Source information:
§

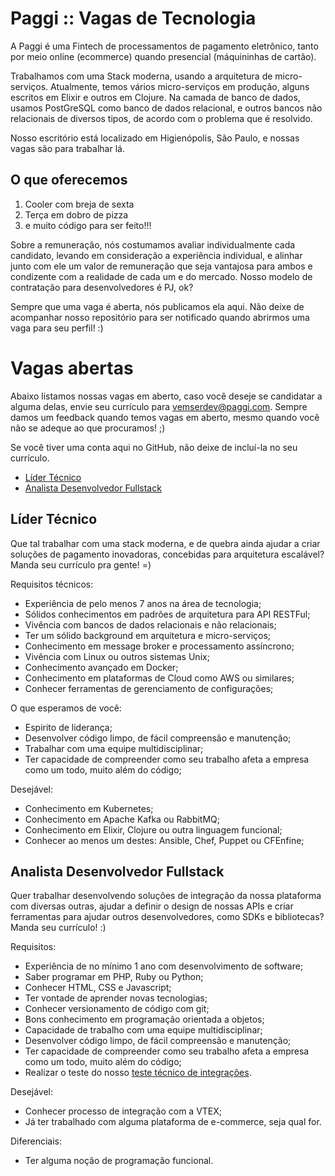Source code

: # Paggi :: Vagas de Tecnologia

A Paggi é uma Fintech de processamentos de pagamento eletrônico, tanto por meio online (ecommerce) quando presencial (máquininhas de cartão).

Trabalhamos com uma Stack moderna, usando a arquitetura de micro-serviços. Atualmente, temos vários micro-serviços em produção, alguns escritos em Elixir e outros em Clojure. Na camada de banco de dados, usamos PostGreSQL como banco de dados relacional, e outros bancos não relacionais de diversos tipos, de acordo com o problema que é resolvido.

Nosso escritório está localizado em Higienópolis, São Paulo, e nossas vagas são para trabalhar lá.

## O que oferecemos

1. Cooler com breja de sexta
2. Terça em dobro de pizza
3. e muito código para ser feito!!!

Sobre a remuneração, nós costumamos avaliar individualmente cada candidato, levando em consideração a experiência individual, e alinhar junto com ele um valor de remuneração que seja vantajosa para ambos e condizente com a realidade de cada um e do mercado. Nosso modelo de contratação para desenvolvedores é PJ, ok?

Sempre que uma vaga é aberta, nós publicamos ela aqui. Não deixe de acompanhar nosso repositório para ser notificado quando abrirmos uma vaga para seu perfil! :)

# Vagas abertas

Abaixo listamos nossas vagas em aberto, caso você deseje se candidatar a alguma delas, envie seu currículo para vemserdev@paggi.com. Sempre damos um feedback quando temos vagas em aberto, mesmo quando você não se adeque ao que procuramos! ;)

Se você tiver uma conta aqui no GitHub, não deixe de incluí-la no seu currículo.

* [Líder Técnico](#líder-técnico)
* [Analista Desenvolvedor Fullstack](#analista-desenvolvedor-fullstack)

## Líder Técnico

Que tal trabalhar com uma stack moderna, e de quebra ainda ajudar a criar soluções de pagamento inovadoras, concebidas para arquitetura escalável? Manda seu currículo pra gente! =) 

Requisitos técnicos:
* Experiência de pelo menos 7 anos na área de tecnologia;
* Sólidos conhecimentos em padrões de arquitetura para API RESTFul;
* Vivência com bancos de dados relacionais e não relacionais;
* Ter um sólido background em arquitetura e micro-serviços;
* Conhecimento em message broker e processamento assíncrono;
* Vivência com Linux ou outros sistemas Unix;
* Conhecimento avançado em Docker;
* Conhecimento em plataformas de Cloud como AWS ou similares;
* Conhecer ferramentas de gerenciamento de configurações;

O que esperamos de você:
* Espirito de liderança;
* Desenvolver código limpo, de fácil compreensão e manutenção;
* Trabalhar com uma equipe multidisciplinar;
* Ter capacidade de compreender como seu trabalho afeta a empresa como um todo, muito além do código;

Desejável:
* Conhecimento em Kubernetes;
* Conhecimento em Apache Kafka ou RabbitMQ;
* Conhecimento em Elixir, Clojure ou outra linguagem funcional;
* Conhecer ao menos um destes: Ansible, Chef, Puppet ou CFEnfine;

## Analista Desenvolvedor Fullstack

Quer trabalhar desenvolvendo soluções de integração da nossa plataforma com diversas outras, ajudar a definir o design de nossas APIs e criar ferramentas para ajudar outros desenvolvedores, como SDKs e bibliotecas? Manda seu currículo! :)

Requisitos:
* Experiência de no mínimo 1 ano com desenvolvimento de software;
* Saber programar em PHP, Ruby ou Python;
* Conhecer HTML, CSS e Javascript;
* Ter vontade de aprender novas tecnologias;
* Conhecer versionamento de código com git;
* Bons conhecimento em programação orientada a objetos;
* Capacidade de trabalho com uma equipe multidisciplinar;
* Desenvolver código limpo, de fácil compreensão e manutenção;
* Ter capacidade de compreender como seu trabalho afeta a empresa como um todo, muito além do código;
* Realizar o teste do nosso [teste técnico de integrações](https://github.com/paggi-com/vagas/tree/master/teste-integracoes).

Desejável:

* Conhecer processo de integração com a VTEX;
* Já ter trabalhado com alguma plataforma de e-commerce, seja qual for.

Diferenciais:

* Ter alguma noção de programação funcional.

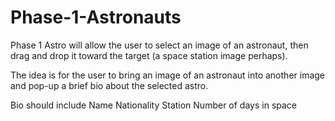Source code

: # Phase-1-Astronauts

Phase 1 Astro will allow the user to select an image of an astronaut, then drag and drop it toward the target (a space station image perhaps).

The idea is for the user to bring an image of an astronaut into another image and pop-up a brief bio about the selected astro.

Bio should include
    Name
    Nationality
    Station
    Number of days in space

§

Task prompt: Reproduce the records word for word, please, from their first line up to and including the line that contains "e não relacionais;", but no pictures.

Response to this exercise:
Source code

: # Paggi :: Vagas de Tecnologia

A Paggi é uma Fintech de processamentos de pagamento eletrônico, tanto por meio online (ecommerce) quando presencial (máquininhas de cartão).

Trabalhamos com uma Stack moderna, usando a arquitetura de micro-serviços. Atualmente, temos vários micro-serviços em produção, alguns escritos em Elixir e outros em Clojure. Na camada de banco de dados, usamos PostGreSQL como banco de dados relacional, e outros bancos não relacionais de diversos tipos, de acordo com o problema que é resolvido.

Nosso escritório está localizado em Higienópolis, São Paulo, e nossas vagas são para trabalhar lá.

## O que oferecemos

1. Cooler com breja de sexta
2. Terça em dobro de pizza
3. e muito código para ser feito!!!

Sobre a remuneração, nós costumamos avaliar individualmente cada candidato, levando em consideração a experiência individual, e alinhar junto com ele um valor de remuneração que seja vantajosa para ambos e condizente com a realidade de cada um e do mercado. Nosso modelo de contratação para desenvolvedores é PJ, ok?

Sempre que uma vaga é aberta, nós publicamos ela aqui. Não deixe de acompanhar nosso repositório para ser notificado quando abrirmos uma vaga para seu perfil! :)

# Vagas abertas

Abaixo listamos nossas vagas em aberto, caso você deseje se candidatar a alguma delas, envie seu currículo para vemserdev@paggi.com. Sempre damos um feedback quando temos vagas em aberto, mesmo quando você não se adeque ao que procuramos! ;)

Se você tiver uma conta aqui no GitHub, não deixe de incluí-la no seu currículo.

* [Líder Técnico](#líder-técnico)
* [Analista Desenvolvedor Fullstack](#analista-desenvolvedor-fullstack)

## Líder Técnico

Que tal trabalhar com uma stack moderna, e de quebra ainda ajudar a criar soluções de pagamento inovadoras, concebidas para arquitetura escalável? Manda seu currículo pra gente! =) 

Requisitos técnicos:
* Experiência de pelo menos 7 anos na área de tecnologia;
* Sólidos conhecimentos em padrões de arquitetura para API RESTFul;
* Vivência com bancos de dados relacionais e não relacionais;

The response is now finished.